By Joe Robinson and Lyn Farrell
The recent news stories based on thousands of suspicious activity reports, shined a harsh spotlight on the anti-money laundering practice area when they broke in September. Regulation compliance professionals are now, very reasonably, wondering about the possible repercussions from this negative take on their hard work. Will they face tighter scrutiny, new regulations, criminal culpability, or just vague insults from their half-informed neighbors?
Here’s what we see first-hand in most bank risk management organizations: a lot of smart, responsible people are trying to do their best with legacy systems and fragmented data sources.
The curious thing about this media coverage: Once you get past the sensational headlines and dramatic graphics, there’s a storyline that rings true. Making sense of the data in a collection of SARs is a beast of a project.
In fact, there’s an entire
article in the original series about the enormous effort to organize and analyze the information. The investigative process took a consortium of more than 80 journalists, using custom-built tech tools, over a year. This particular sentence about parsing the narrative section of SARs jumped out: “We tried writing computer programs to automatically extract this crucial information, but we quickly discovered that it was not possible.”
If you approach this story with an empathetic mindset, you don’t have to connect too many dots to see a big parallel: Reporters, compliance teams, law enforcement, and regulators alike get mired in the mess of data. There’s a degree of uncertainty about the future of AML regulation, but it’s absolutely clear that cleaner data would help everyone (except the criminals).

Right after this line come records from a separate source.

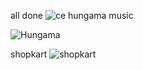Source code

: all done
![ce](https://github.com/learnerthevictor/mypf/assets/132664774/4fe4c20b-7902-4adf-8412-8d4fbb99e3df)
 hungama music
  
![Hungama](https://github.com/learnerthevictor/mypf/assets/132664774/35ca2e98-52b6-422b-83dc-4573fe5e0cbf)


shopkart
![shopkart](https://github.com/learnerthevictor/mypf/assets/132664774/1d159bb9-ccb7-4894-9a3e-434613042fdb)

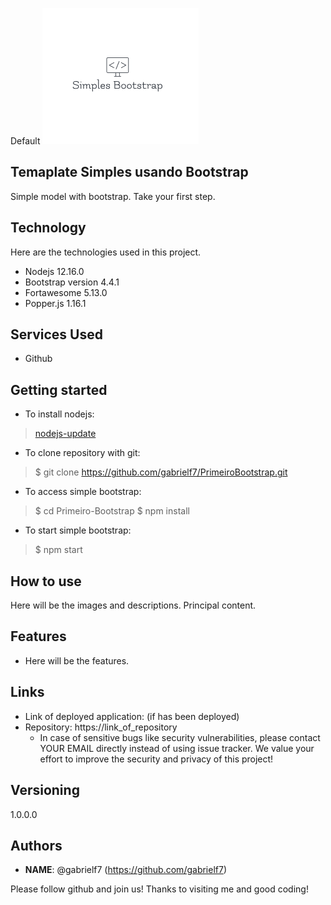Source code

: Default
![Logo of the project](https://github.com/gabrielf7/PrimeiroBootstrap/blob/master/Simples-Bootstrap-Design.png)

## Temaplate Simples usando Bootstrap

Simple model with bootstrap. Take your first step.


## Technology 

Here are the technologies used in this project.

* Nodejs 12.16.0
* Bootstrap version  4.4.1
* Fortawesome 5.13.0
* Popper.js 1.16.1


## Services Used

* Github



## Getting started

* To install nodejs:
>    [nodejs-update](https://nodejs.org/en/download/)
* To clone repository with git:
>    $ git clone https://github.com/gabrielf7/PrimeiroBootstrap.git
* To access simple bootstrap:
>    $ cd Primeiro-Bootstrap
>    $ npm install
* To start simple bootstrap:
>    $ npm start


## How to use

Here will be the images and descriptions. Principal content.


## Features

  - Here will be the features.


## Links

  - Link of deployed application: (if has been deployed)
  - Repository: https://link_of_repository
    - In case of sensitive bugs like security vulnerabilities, please contact
      YOUR EMAIL directly instead of using issue tracker. We value your effort
      to improve the security and privacy of this project!


## Versioning

1.0.0.0


## Authors

* **NAME**: @gabrielf7 (https://github.com/gabrielf7)


Please follow github and join us!
Thanks to visiting me and good coding!
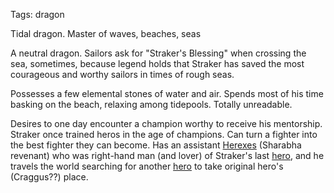 Tags: dragon

Tidal dragon. Master of waves, beaches, seas

A neutral dragon. Sailors ask for "Straker's Blessing" when crossing the sea, sometimes, because legend holds that Straker has saved the most courageous and worthy sailors in times of rough seas. 

Possesses a few elemental stones of water and air. Spends most of his time basking on the beach, relaxing among tidepools. Totally unreadable.

Desires to one day encounter a champion worthy to receive his mentorship. Straker once trained heros in the age of champions. Can turn a fighter into the best fighter they can become. Has an assistant [Herexes](Herexes) (Sharabha revenant) who was right-hand man (and lover) of Straker's last [hero](Heroes), and he travels the world searching for another [hero](Heroes) to take original hero's (Craggus??) place.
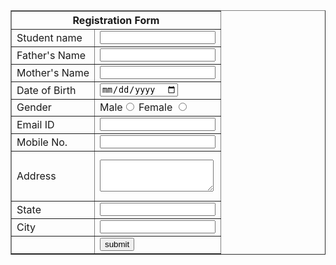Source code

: 
<html>
<head>
<title>HTML Form
Assignment</title>
</head>
<body>
<form>
<table border="1" align="center"
cellpadding="5px">
<tr>
<th align="center"
colspan="2">Registration
Form</th>
</tr>
<tr>
<td><label for="a1">Student
name</label> </td> <td><input id="al" type="text" />
</td>
</tr>
<tr>
<td><label for="a2">Father's
Name</label> </td>
<td><input id="a2" type="text" />
</td>
</tr>
<tr>
<td><label for="a3">Mother's
Name</label> </td>
<td><input id="a3" type="text" />
</td>
</tr>
<tr>
<td><label  for "a4" > Date of Birth </td>
<td><input id="a4" type="date" />
</td>
</tr>
<tr>
<td>Gender</td>
<td><label>Male</label><input
type="radio" name="gen" /> <label>Female</label> <input
type="radio" name="gen" /></td>
</tr>
<tr>
<td><label for="a6">Email
ID</label></td> <td><input id="a6"
type="email"></td>
</tr>
<tr>
<td><label for="a7">Mobile No.
</label></td>
<td><input id="a7"
type="number"></td>
</tr>
<tr height="80px">
<td>
  <label="a8">Address</label></td>
<td><textarea id="a8" rows="3">
</textarea></td>
</tr>
<tr>
<td><label
for="a9">State</label> </td>
<td><input id="a9" type="text" />
</td>
</tr>
<tr>
<td><label for = "b1" >City </label>
</td>
<td><input id="b1" type="text" /></td>
</tr>
<tr>
<td></td>
<td><input type="submit"
value="submit"/></td>
</tr>
</table>
</html>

Compliance professionals have been struggling with the data problem for quite some time. Waves of M&A consolidation over the last several decades have led to disparate sources of raw data locked up in legacy systems and proprietary formats. The scope of the complications can be overwhelming to the most determined, talented, and ethical of professionals.
Compliance teams need ample resources and time to clean up the data. In contrast to the media portrayal of corporate apathy, many of the larger banks are interested in the underlying problem and have been investing in migrations to “data lakes”—consolidated warehouses of unstructured data where modern APIs, scripting, and analytics are possible.
At the board and executive level, these initiatives need strong, long-term support. At the team level, the people grappling directly with these issues on a daily basis need to break the challenge down into manageable steps. Here are a half-dozen AML data focal points for sorting out the digital past and preparing your financial institution for a data-driven future.
Structured insights: Ensure that investigator insights such as categorizations, decisions and other findings are captured as structured data that can be parsed for analytics.
Machine-readable formats: Store supporting documentation in a centralized repository in machine-readable formats. Spreadsheets and tabular data are much easier to work with than written documents or proprietary formats like PDFs.
Standardized schemas: Organize case information into a standardized data schema, adding structure to things like subject profiles, transactions, account information, addresses, and device information (such as IP addresses).
Modern APIs: Ensure that tools you use for regulatory compliance have modern APIs that are well documented and kept up to date.
Summarized extracts: Choose tools that go beyond charts and graphs and provide summarized data extracts in tabular or machine-readable formats—for example, APIs or .csv downloads of important case information and findings.
Interoperability: Look for systems that can natively connect your case findings back to the case sources. For example: Does the compliance management system take in transaction monitoring alerts, and then allow you to see the outcomes for those alerts in a structured format?
Some of these imperatives, though geared for AML compliance, could probably apply to other data-intensive practice areas within a financial institution as well. The most optimistic media coverage in banking tends to highlight the frontiers of AI. Bleeding-edge goals do serve to inspire and motivate us, but the truth on the ground is that there are still many bank processes lacking basic automation.
Fragmented data has been a recurring challenge for converting manual processes to automated systems. Technology will play a central role in how the financial industry moves forward with compliance, and these solutions will need to consume vast quantities of data. We may not know exactly what regulatory shifts are on the horizon, but doing what we can right now to improve the quality of existing and expanding datasets will be well worth the effort across a broad range of potential outcomes.
Joe Robinson is co-CEO and co-founder, and Lyn Farrell is a regulatory strategy advisor, at Hummingbird.